In a previous article on this blog, I talked about why code review is a good idea, and some aspects of how to conduct them. This time I want to dig deeper into the practicalities of reviewing code, and mention a few things to watch out for.
Code review is the first line of defence against hackers and bugs. When you approve a pull request, you’re putting your name to it - taking a share of responsibility for the change.
Once bad code has got into a system, it can be difficult to remove. Trying to find problems in an existing codebase is like looking for an unknown number of needles in a haystack, but when you’re reviewing a pull request it’s more like looking in a handful of hay. The difficult part is recognising a needle when you see one. Hopefully this article will help you with that.
Code review shouldn’t be a box-ticking exercise, but it can be helpful to have a list of common issues to watch out for. As well as the important question of whether the change will actually work, the main areas to consider are:
I’ll touch on these areas in more detail - I’ll be talking about Drupal and PHP in particular, but a lot of the points I’ll make are relevant to other languages and frameworks.
I don’t claim to be an expert on security, and often count myself lucky that I work in what my colleague Andrew Harmel-Law calls “a creative-inventive market, not a safety-critical one”.
Having said that, there are a few common things to keep an eye out for, and developers should be aware of the OWASP top ten list of vulnerabilities. When working with Drupal, you should bear in mind the Drupal security team’s advice for writing secure code. For me, the most important points to consider are:
Does the code accept user input without proper sanitisation?

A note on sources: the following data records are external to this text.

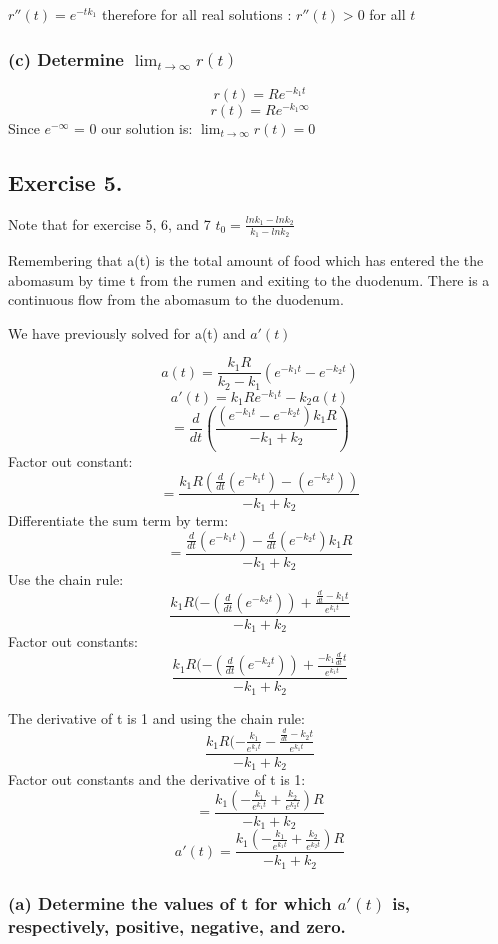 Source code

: \documentclass[]{article}
\begin{document}
\(r''(t) = e^{-t k_1}\) therefore for all real solutions :
\(r''(t) > 0\) for all \(t\)

\subsubsection{\texorpdfstring{(c) Determine
\(\lim_{t\to\infty}r(t)\)}{(c) Determine \textbackslash{}lim\_\{t\textbackslash{}to\textbackslash{}infty\}r(t)}}\label{c-determine-lim_ttoinftyrt}

\[r(t) = Re^{-k_1t}\] \[r(t) = Re^{-k_1 \infty}\] Since \(e^{-\infty}\)
= 0 our solution is: \(\lim_{t\to\infty}r(t) =0\)

\subsection{Exercise 5.}\label{exercise-5.}

Note that for exercise 5, 6, and 7
\(t_0 = \frac{ln k_1 - ln k_2}{k_1 - lnk_2}\)

Remembering that a(t) is the total amount of food which has entered the
the abomasum by time t from the rumen and exiting to the duodenum. There
is a continuous flow from the abomasum to the duodenum.

We have previously solved for a(t) and \(a'(t)\)

\[a(t) = \frac{k_1 R}{k_2-k_1}(e^{-k_1t} - e^{-k_2t})\]
\[a'(t) = k_1Re^{-k_1t}-k_2a(t)\]
\[= \frac{d}{dt}(\frac{(e^{-k_1 t}- e^{-k_2 t})k_1 R}{-k_1 + k_2})\]
Factor out constant:
\[=\frac{k_1 R (\frac{d}{dt}(e^{-k_1 t})-(e^{-k_2 t}))}{-k_1 + k_2}\]
Differentiate the sum term by term:
\[=\frac{\frac{d}{dt}(e^{-k_1 t})- \frac{d}{dt}(e^{-k_2 t})k_1 R}{-k_1 + k_2}\]
Use the chain rule:
\[\frac{k_1 R (-(\frac{d}{dt}(e^{-k_2t}))+\frac{\frac{d}{dt}-k_1t}{e^{k_1t}}}{-k_1 +k_2}\]
Factor out constants:
\[\frac{k_1 R (-(\frac{d}{dt}(e^{-k_2t}))+\frac{-k_1\frac{d}{dt}t}{e^{k_1t}}}{-k_1 +k_2}\]

The derivative of t is 1 and using the chain rule:
\[\frac{k_1 R(-\frac{k_1}{e^{k_1 t}}-\frac{\frac{d}{dt}-k_2t}{e^{k_1t}}}{-k_1 +k_2}\]
Factor out constants and the derivative of t is 1:
\[= \frac{k_1 ( -\frac{k_1}{e^{k_1t}}+\frac{k_2}{e^{k_2t}})R}{-k_1 + k_2}\]
\[a'(t) = \frac{k_1 ( -\frac{k_1}{e^{k_1t}}+\frac{k_2}{e^{k_2t}})R}{-k_1 + k_2}\]

\subsubsection{\texorpdfstring{(a) Determine the values of t for which
\(a'(t)\) is, respectively, positive, negative, and
zero.}{(a) Determine the values of t for which a'(t) is, respectively, positive, negative, and zero.}}\label{a-determine-the-values-of-t-for-which-at-is-respectively-positive-negative-and-zero.}
\end{document}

In short - don’t trust user input. The big attack vectors like XSS and SQL injection are based on malicious text strings. Drupal provides several types of text filtering - the appropriate filter depends on what you’re going to do with the data, but you should always run user input through some kind of sanitisation.
Are we storing sensitive data anywhere we shouldn’t be?

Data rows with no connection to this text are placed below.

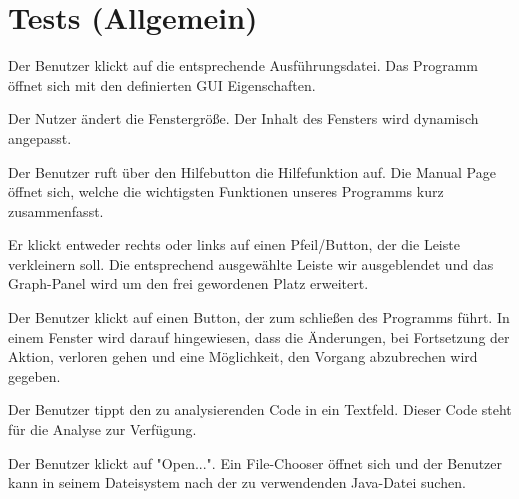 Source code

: \section{Tests (Allgemein)}

\tests{}

{Der Benutzer klickt auf die entsprechende Ausführungsdatei.}
{Das Programm öffnet sich mit den definierten GUI Eigenschaften.}

{Der Nutzer ändert die Fenstergröße.}
{Der Inhalt des Fensters wird dynamisch angepasst.}

{Der Benutzer ruft über den Hilfebutton die Hilfefunktion auf.}
{Die Manual Page öffnet sich, welche die wichtigsten Funktionen unseres Programms kurz zusammenfasst.}

{Er klickt entweder rechts oder links auf einen Pfeil/Button, der die Leiste verkleinern soll.}
{Die entsprechend ausgewählte Leiste wir ausgeblendet und das Graph-Panel wird um den frei gewordenen Platz erweitert.}

{Der Benutzer klickt auf einen Button, der zum schließen des Programms führt.}
{In einem Fenster wird darauf hingewiesen, dass die Änderungen, bei Fortsetzung der Aktion, verloren gehen und eine Möglichkeit, den Vorgang abzubrechen wird gegeben.}

\tests{}

{Der Benutzer tippt den zu analysierenden Code in ein Textfeld.}
{Dieser Code steht für die Analyse zur Verfügung.}

{Der Benutzer klickt auf "Open...".}
{Ein File-Chooser öffnet sich und der Benutzer kann in seinem Dateisystem nach der zu verwendenden Java-Datei suchen.}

Security isn’t just about stopping bad guys getting in where they shouldn’t. Think about what kind of data you have, and what you’re doing with it. Make sure that you’re not logging people’s private data inappropriately, or passing it across network in a way you shouldn’t. Even if the site you’re working on doesn’t have anything as sensitive as the Panama papers, you have a legal, professional, and personal responsibility to make sure that you’re handling data properly.

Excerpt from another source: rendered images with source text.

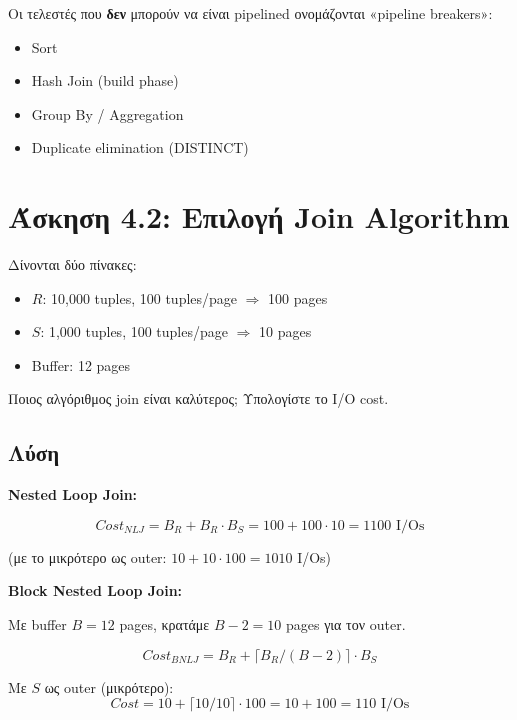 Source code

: \begin{infobox}
Οι τελεστές που \textbf{δεν} μπορούν να είναι pipelined ονομάζονται «pipeline breakers»:
\begin{itemize}
    \item Sort
    \item Hash Join (build phase)
    \item Group By / Aggregation
    \item Duplicate elimination (DISTINCT)
\end{itemize}
\end{infobox}

\section{Άσκηση 4.2: Επιλογή Join Algorithm}

\begin{formulabox}[Εκφώνηση]
Δίνονται δύο πίνακες:
\begin{itemize}
    \item $R$: 10,000 tuples, 100 tuples/page $\Rightarrow$ 100 pages
    \item $S$: 1,000 tuples, 100 tuples/page $\Rightarrow$ 10 pages
    \item Buffer: 12 pages
\end{itemize}

Ποιος αλγόριθμος join είναι καλύτερος; Υπολογίστε το I/O cost.
\end{formulabox}

\subsection*{Λύση}

\textbf{Nested Loop Join:}

$$Cost_{NLJ} = B_R + B_R \cdot B_S = 100 + 100 \cdot 10 = 1100 \text{ I/Os}$$

(με το μικρότερο ως outer: $10 + 10 \cdot 100 = 1010$ I/Os)

\textbf{Block Nested Loop Join:}

Με buffer $B = 12$ pages, κρατάμε $B-2 = 10$ pages για τον outer.

$$Cost_{BNLJ} = B_R + \lceil B_R / (B-2) \rceil \cdot B_S$$

Με $S$ ως outer (μικρότερο):
$$Cost = 10 + \lceil 10/10 \rceil \cdot 100 = 10 + 100 = 110 \text{ I/Os}$$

When we’re considering code changes, we should always think about what impact they will have on the end user, not least in terms of how quickly a site will load. As Google recently reminded us, page load speed is vital for user engagement. Slow, bloated websites cost money, both in terms of mobile data charges and lost revenue.
Does the change break caching?
Most Drupal performance strategies will talk about the value of caching. The aim of the game is to reduce the amount of work that your web server does. Ideally, the web server won’t do any work for a page request from an anonymous user - the whole thing will be handled by a reverse proxy cache, such as Varnish. If the request needs to go to the web server, we want as much of the page as possible to be served from an object cache such as Redis or Memcached, to minimise the number of database queries needed to render the page.
Are there any unnecessary uses of
Typically, reverse proxy servers like Varnish will not cache pages for authenticated users. If the browser has a session, the request won’t be served by Varnish, but by the web server.
Here’s an illustration of why this is so important. This graph shows the difference in response time on a load test environment following a deployment that included some code to create sessions. There were some other changes that impacted performance, but this was the big one. As you can see, overall response time increased six-fold, with the biggest increase in the time spent by the web server processing PHP (the blue sections on the graphs), mainly because a few lines of code creating sessions had slipped through the net.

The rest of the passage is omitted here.